→ TASK OBJECTIVE
If a line below contains "Theorem", count it. Report the final total and nothing more.

_____

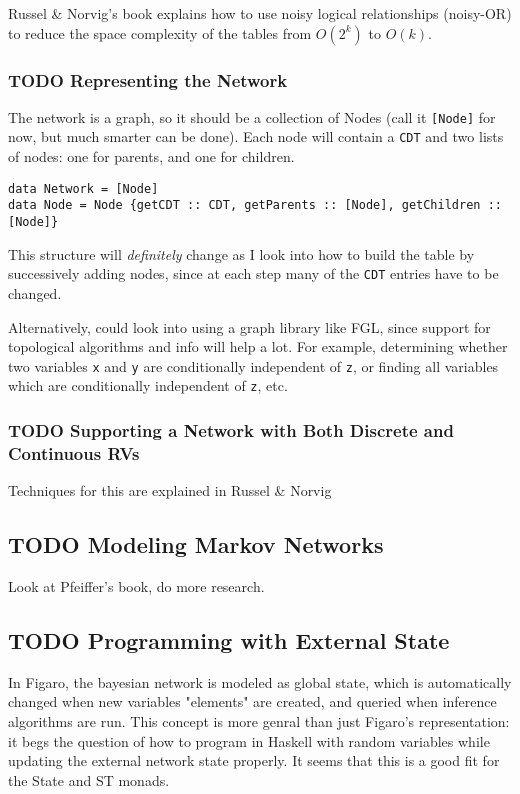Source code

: \documentclass[11pt]{article}
\begin{document}
Russel \& Norvig's book explains how to use noisy logical
relationships (noisy-OR) to reduce the space complexity of the tables
from $O(2^k)$ to $O(k)$. 

\subsubsection{{\bfseries\sffamily TODO} Representing the Network}
\label{sec-2-2-2}
The network is a graph, so it should be a collection of Nodes
(call it \texttt{[Node]} for now, but much smarter can be done). Each
node will contain a \texttt{CDT} and two lists of nodes: one for
parents, and one for children.
\begin{center}
\texttt{data Network = [Node]} \\
      \texttt{data Node = Node \{getCDT :: CDT, getParents :: [Node], getChildren :: [Node]\}}
\end{center}

This structure will \emph{definitely} change as I look into how to
build the table by successively adding nodes, since at each step
many of the \texttt{CDT} entries have to be changed. 

Alternatively, could look into using a graph library like FGL,
since support for topological algorithms and info will help a
lot. For example, determining whether two variables \texttt{x} and \texttt{y}
are conditionally independent of \texttt{z}, or finding all variables
which are conditionally independent of \texttt{z}, etc.

\subsubsection{{\bfseries\sffamily TODO} Supporting a Network with Both Discrete and Continuous RVs}
\label{sec-2-2-3}
Techniques for this are explained in Russel \& Norvig

\subsection{{\bfseries\sffamily TODO} Modeling Markov Networks}
\label{sec-2-3}
Look at Pfeiffer's book, do more research.

\subsection{{\bfseries\sffamily TODO} Programming with External State}
\label{sec-2-4}
In Figaro, the bayesian network is modeled as global state, which 
is automatically changed when new variables "elements" are created,
and queried when inference algorithms are run. This concept is more
genral than just Figaro's representation: it begs the question of
how to program in Haskell with random variables while updating
the external network state properly. It seems that this is a good
fit for the State and ST monads.
\end{document}
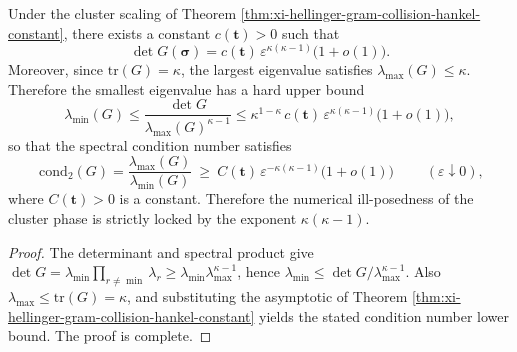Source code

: \begin{corollary}\label{cor:xi-hellinger-gram-cluster-conditioning-exponent}
Under the cluster scaling of Theorem \ref{thm:xi-hellinger-gram-collision-hankel-constant},
there exists a constant \(c(\mathbf t)>0\) such that
\[
\det G(\boldsymbol{\sigma})=c(\mathbf t)\,\varepsilon^{\kappa(\kappa-1)}\bigl(1+o(1)\bigr).
\]
Moreover, since \(\mathrm{tr}(G)=\kappa\), the largest eigenvalue satisfies \(\lambda_{\max}(G)\le \kappa\).
Therefore the smallest eigenvalue has a hard upper bound
\[
\lambda_{\min}(G)\le \frac{\det G}{\lambda_{\max}(G)^{\kappa-1}}
\le \kappa^{1-\kappa}\,c(\mathbf t)\,\varepsilon^{\kappa(\kappa-1)}\bigl(1+o(1)\bigr),
\]
so that the spectral condition number satisfies
\[
\boxed{\;
\mathrm{cond}_2(G)=\frac{\lambda_{\max}(G)}{\lambda_{\min}(G)}
\ \ge\ C(\mathbf t)\,\varepsilon^{-\kappa(\kappa-1)}\bigl(1+o(1)\bigr)\;}
\qquad(\varepsilon\downarrow 0),
\]
where \(C(\mathbf t)>0\) is a constant.
Therefore the numerical ill-posedness of the cluster phase is strictly locked by the exponent \(\kappa(\kappa-1)\).
\end{corollary}
\begin{proof}
The determinant and spectral product give
\(
\det G=\lambda_{\min}\prod_{r\neq\min}\lambda_r\ge \lambda_{\min}\lambda_{\max}^{\kappa-1}
\),
hence \(\lambda_{\min}\le \det G/\lambda_{\max}^{\kappa-1}\).
Also \(\lambda_{\max}\le \mathrm{tr}(G)=\kappa\), and substituting the asymptotic of Theorem \ref{thm:xi-hellinger-gram-collision-hankel-constant} yields the stated condition number lower bound. The proof is complete.
\end{proof}


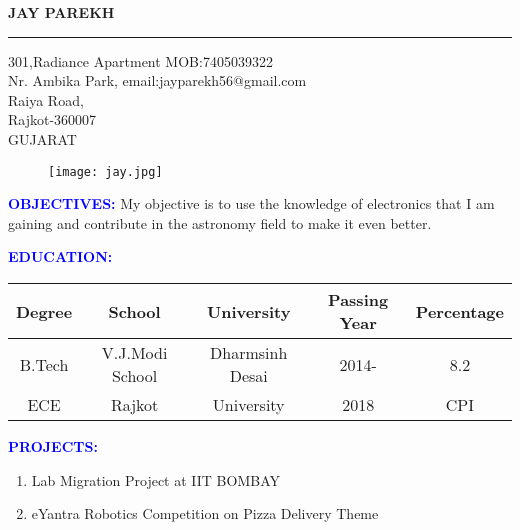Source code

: \documentclass{article}
\begin{document}
	\begin{center}
		\huge \textbf{JAY PAREKH}
	\end{center}
	 \hrule 
\vspace{0.1in} 
\begin{flushleft}
\large 301,Radiance Apartment \hspace{0.6in} MOB:7405039322 \\
Nr. Ambika Park, \hspace{1.1in} email:jayparekh56@gmail.com\\
Raiya Road, \\
Rajkot-360007 \\
GUJARAT
\end{flushleft}

\begin{figure}[h]
	\centering
	\hspace{2in}
	\texttt{[image: jay.jpg]}
	\label{fig_1}
\end{figure}
\begin{flushleft}
	\textcolor{blue}{\textbf{OBJECTIVES:}} My objective is to use the knowledge of electronics that I am gaining and contribute in the astronomy field to make it even better.    
\end{flushleft}
\begin{flushleft}
	\textcolor{blue}{\textbf{EDUCATION:}}			
	\begin{tabular}{|c|c|c|c|c|}
		\hline
		Degree&School&University&Passing Year&Percentage \\
		\hline
		B.Tech&V.J.Modi School&Dharmsinh Desai&2014-&8.2\\
		ECE&Rajkot&University&2018&CPI\\
		\hline
	\end{tabular}		 
\end{flushleft}
\begin{flushleft}
	\textcolor{blue}{\textbf{PROJECTS:}}
	\begin{enumerate}
		\vspace{-0.29in}
		\addtolength{\itemindent}{1.0in}
		\item Lab Migration Project at IIT BOMBAY
		\item eYantra Robotics Competition on Pizza Delivery Theme
	\end{enumerate}	
\end{flushleft}
\end{document}
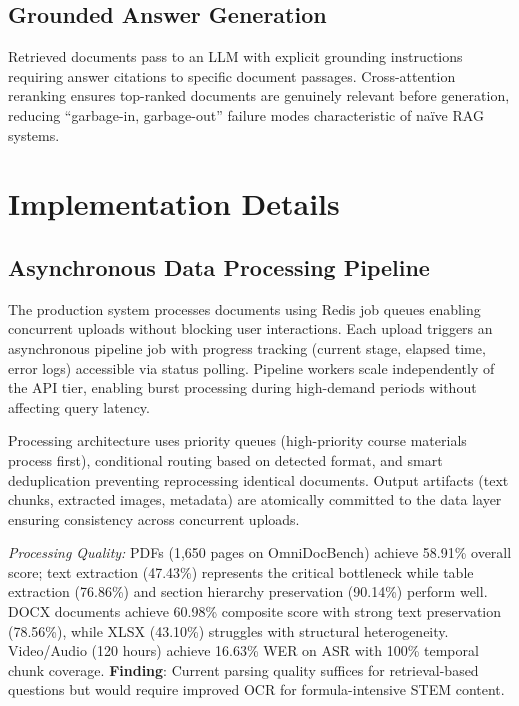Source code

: \documentclass[11pt,a4paper,twocolumn]{article}
\begin{document}
\subsection{Grounded Answer Generation}

Retrieved documents pass to an LLM with explicit grounding instructions requiring answer citations to specific document passages. Cross-attention reranking ensures top-ranked documents are genuinely relevant before generation, reducing ``garbage-in, garbage-out'' failure modes characteristic of naïve RAG systems.

\section{Implementation Details}

\subsection{Asynchronous Data Processing Pipeline}

The production system processes documents using Redis job queues enabling concurrent uploads without blocking user interactions. Each upload triggers an asynchronous pipeline job with progress tracking (current stage, elapsed time, error logs) accessible via status polling. Pipeline workers scale independently of the API tier, enabling burst processing during high-demand periods without affecting query latency.

Processing architecture uses priority queues (high-priority course materials process first), conditional routing based on detected format, and smart deduplication preventing reprocessing identical documents. Output artifacts (text chunks, extracted images, metadata) are atomically committed to the data layer ensuring consistency across concurrent uploads.

\textit{Processing Quality:} PDFs (1,650 pages on OmniDocBench) achieve 58.91\% overall score; text extraction (47.43\%) represents the critical bottleneck while table extraction (76.86\%) and section hierarchy preservation (90.14\%) perform well. DOCX documents achieve 60.98\% composite score with strong text preservation (78.56\%), while XLSX (43.10\%) struggles with structural heterogeneity. Video/Audio (120 hours) achieve 16.63\% WER on ASR with 100\% temporal chunk coverage. \textbf{Finding}: Current parsing quality suffices for retrieval-based questions but would require improved OCR for formula-intensive STEM content.
\end{document}
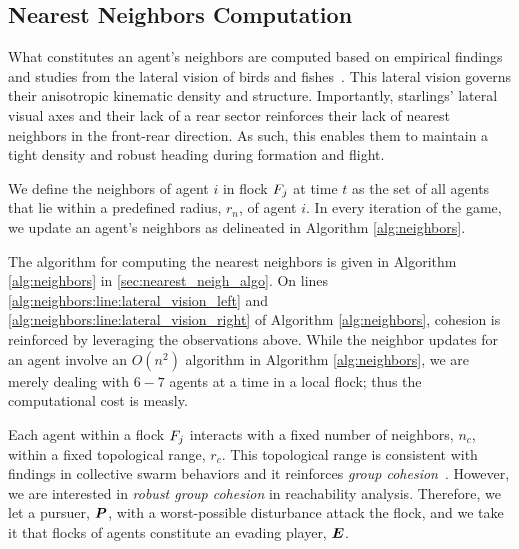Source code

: \subsection{Nearest Neighbors Computation}
%
What constitutes an agent's neighbors are computed based on empirical findings and studies from the lateral vision of birds and fishes~\cite{Ballerini1232, JadbabaieCoord, Helbing20}. This lateral vision governs their anisotropic kinematic density and structure. Importantly, starlings' lateral visual axes and their lack of a rear sector reinforces their lack of nearest neighbors in the front-rear direction. As such, this enables them to maintain a tight density and robust heading during formation and flight.

\begin{definition}
	We define the neighbors of agent $i$ in flock $F_j$ at time $t$ as the set of all agents that lie within a predefined radius, $r_n$, of agent $i$. In every iteration of the game, we update an agent's neighbors as delineated in Algorithm \ref{alg:neighbors}.
\end{definition}
%

The algorithm for computing the nearest neighbors is given in Algorithm \autoref{alg:neighbors} in \autoref{sec:nearest_neigh_algo}. On lines \autoref{alg:neighbors:line:lateral_vision_left} and \autoref{alg:neighbors:line:lateral_vision_right} of Algorithm \autoref{alg:neighbors}, cohesion is reinforced by leveraging the observations above. While the neighbor updates for an agent involve an $O(n^2)$ algorithm in Algorithm \ref{alg:neighbors}, we are merely dealing with $6-7$ agents at a time in a local flock; thus the computational cost is measly.

Each agent within a flock $F_j$ interacts with a fixed number of neighbors, $n_c$, within a fixed topological range, $r_c$. This topological range %
is consistent with findings in collective swarm behaviors and it reinforces \textit{group cohesion}~\cite{Ballerini1232}. However, we are interested in \textit{robust group cohesion} in reachability analysis. Therefore, we let a pursuer, $\bm{P}$, with a worst-possible disturbance attack the flock, and we take it that flocks of agents constitute an evading player, $\bm{E}$.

_____

→ WRITTEN SOLUTION
2